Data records
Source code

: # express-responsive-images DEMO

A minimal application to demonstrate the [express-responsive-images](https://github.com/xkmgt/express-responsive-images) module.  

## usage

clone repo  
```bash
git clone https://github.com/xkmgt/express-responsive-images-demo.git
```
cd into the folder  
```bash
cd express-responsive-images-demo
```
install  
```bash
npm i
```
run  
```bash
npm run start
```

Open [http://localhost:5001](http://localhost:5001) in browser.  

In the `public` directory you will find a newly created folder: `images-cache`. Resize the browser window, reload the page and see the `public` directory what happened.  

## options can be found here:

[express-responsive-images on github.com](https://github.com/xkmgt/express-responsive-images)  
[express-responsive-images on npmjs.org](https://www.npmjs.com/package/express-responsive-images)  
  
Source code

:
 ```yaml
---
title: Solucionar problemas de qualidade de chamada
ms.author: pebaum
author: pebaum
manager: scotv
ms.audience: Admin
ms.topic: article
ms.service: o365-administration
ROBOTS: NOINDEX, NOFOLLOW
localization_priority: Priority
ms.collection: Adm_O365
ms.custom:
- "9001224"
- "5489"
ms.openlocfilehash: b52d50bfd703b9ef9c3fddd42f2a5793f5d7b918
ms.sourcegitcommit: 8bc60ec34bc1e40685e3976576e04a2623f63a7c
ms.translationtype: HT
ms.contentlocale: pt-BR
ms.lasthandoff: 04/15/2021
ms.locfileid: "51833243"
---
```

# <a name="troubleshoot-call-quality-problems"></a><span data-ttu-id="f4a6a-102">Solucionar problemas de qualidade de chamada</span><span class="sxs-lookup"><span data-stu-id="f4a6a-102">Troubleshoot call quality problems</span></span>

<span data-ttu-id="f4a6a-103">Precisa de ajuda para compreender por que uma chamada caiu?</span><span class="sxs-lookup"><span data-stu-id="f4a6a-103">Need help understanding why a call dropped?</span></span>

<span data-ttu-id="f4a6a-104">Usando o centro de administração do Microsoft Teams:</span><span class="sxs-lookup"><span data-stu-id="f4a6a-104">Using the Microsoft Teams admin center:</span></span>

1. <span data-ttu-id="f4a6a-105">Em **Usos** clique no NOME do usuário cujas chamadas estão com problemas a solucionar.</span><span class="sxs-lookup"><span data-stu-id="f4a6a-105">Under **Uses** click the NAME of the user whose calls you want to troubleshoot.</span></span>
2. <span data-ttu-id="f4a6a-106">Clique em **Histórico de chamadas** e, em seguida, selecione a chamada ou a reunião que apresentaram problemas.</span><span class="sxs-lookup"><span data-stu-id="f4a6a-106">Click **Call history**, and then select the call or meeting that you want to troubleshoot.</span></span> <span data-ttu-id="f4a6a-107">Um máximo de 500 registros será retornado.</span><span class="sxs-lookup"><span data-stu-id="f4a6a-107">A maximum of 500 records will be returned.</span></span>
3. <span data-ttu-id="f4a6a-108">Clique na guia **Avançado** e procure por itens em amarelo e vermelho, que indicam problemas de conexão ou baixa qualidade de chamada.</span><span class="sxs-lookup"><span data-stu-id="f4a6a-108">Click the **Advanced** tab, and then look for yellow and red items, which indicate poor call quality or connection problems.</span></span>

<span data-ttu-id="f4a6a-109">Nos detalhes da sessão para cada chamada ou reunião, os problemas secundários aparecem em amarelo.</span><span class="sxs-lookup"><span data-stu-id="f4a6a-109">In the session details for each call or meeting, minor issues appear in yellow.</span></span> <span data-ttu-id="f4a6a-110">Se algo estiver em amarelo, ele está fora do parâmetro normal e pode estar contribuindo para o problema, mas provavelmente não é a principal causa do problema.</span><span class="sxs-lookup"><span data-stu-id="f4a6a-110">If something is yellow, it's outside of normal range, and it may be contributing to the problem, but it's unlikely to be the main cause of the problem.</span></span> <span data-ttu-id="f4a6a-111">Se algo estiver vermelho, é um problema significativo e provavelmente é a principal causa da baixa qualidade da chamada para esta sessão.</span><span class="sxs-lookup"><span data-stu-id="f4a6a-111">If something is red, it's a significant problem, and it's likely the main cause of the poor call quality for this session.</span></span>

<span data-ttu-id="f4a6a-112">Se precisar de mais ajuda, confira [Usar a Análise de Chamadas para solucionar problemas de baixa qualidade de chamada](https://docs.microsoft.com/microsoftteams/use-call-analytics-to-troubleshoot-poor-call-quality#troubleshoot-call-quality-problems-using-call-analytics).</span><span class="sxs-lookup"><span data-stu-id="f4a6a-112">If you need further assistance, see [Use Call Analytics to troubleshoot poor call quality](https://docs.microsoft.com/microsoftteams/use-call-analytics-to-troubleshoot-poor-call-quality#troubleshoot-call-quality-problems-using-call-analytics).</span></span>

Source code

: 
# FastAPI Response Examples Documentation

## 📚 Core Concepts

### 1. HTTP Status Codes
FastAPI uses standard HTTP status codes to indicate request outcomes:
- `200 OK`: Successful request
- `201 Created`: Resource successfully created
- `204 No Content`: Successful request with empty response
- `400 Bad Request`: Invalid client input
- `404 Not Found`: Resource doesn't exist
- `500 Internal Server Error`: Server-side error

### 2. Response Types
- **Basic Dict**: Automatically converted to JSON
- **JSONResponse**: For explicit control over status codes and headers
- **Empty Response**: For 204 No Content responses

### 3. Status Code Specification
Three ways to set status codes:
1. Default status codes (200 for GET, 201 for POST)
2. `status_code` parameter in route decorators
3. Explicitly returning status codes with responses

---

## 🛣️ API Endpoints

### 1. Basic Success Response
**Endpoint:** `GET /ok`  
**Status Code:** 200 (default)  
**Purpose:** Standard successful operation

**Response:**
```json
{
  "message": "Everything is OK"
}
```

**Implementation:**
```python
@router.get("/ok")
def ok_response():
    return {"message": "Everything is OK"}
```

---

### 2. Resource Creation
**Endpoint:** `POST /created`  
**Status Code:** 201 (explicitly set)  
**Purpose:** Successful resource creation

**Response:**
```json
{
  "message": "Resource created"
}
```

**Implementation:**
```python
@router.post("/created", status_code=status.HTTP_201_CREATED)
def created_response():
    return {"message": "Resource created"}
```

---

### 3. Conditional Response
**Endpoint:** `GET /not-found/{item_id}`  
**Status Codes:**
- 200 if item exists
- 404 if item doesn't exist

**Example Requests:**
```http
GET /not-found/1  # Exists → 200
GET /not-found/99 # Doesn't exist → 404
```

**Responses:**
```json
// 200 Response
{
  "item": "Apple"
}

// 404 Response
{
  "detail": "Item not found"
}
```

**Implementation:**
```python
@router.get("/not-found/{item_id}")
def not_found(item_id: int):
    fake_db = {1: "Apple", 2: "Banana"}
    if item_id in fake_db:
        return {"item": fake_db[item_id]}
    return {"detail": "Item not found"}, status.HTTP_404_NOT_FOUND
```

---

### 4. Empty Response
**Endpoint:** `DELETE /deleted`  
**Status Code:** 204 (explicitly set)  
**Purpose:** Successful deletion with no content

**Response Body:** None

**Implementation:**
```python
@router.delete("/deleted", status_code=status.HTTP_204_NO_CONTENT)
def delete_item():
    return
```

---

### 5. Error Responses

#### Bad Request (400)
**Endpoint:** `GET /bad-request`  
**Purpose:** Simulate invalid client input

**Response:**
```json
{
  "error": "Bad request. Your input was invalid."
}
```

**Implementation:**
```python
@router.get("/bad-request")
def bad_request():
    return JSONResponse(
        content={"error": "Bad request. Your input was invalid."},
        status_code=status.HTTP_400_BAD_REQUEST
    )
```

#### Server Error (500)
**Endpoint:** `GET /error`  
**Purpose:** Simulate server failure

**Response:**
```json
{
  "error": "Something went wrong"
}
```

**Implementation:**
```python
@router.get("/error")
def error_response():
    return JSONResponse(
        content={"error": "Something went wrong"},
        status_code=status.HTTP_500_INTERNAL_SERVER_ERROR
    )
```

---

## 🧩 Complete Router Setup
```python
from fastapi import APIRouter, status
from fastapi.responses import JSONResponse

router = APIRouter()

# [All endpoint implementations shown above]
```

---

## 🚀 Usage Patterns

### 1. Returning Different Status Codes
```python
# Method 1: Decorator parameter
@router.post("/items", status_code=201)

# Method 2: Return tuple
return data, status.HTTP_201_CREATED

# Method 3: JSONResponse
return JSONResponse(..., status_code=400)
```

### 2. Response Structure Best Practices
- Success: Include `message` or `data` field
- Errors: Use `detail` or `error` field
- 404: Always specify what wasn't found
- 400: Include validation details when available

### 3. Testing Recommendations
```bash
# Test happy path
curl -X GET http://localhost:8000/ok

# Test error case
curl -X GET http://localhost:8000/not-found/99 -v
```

• Task to carry out:
Find how many lines contain "what" in the data. Write that number and nothing else.

• Solution to this task:
2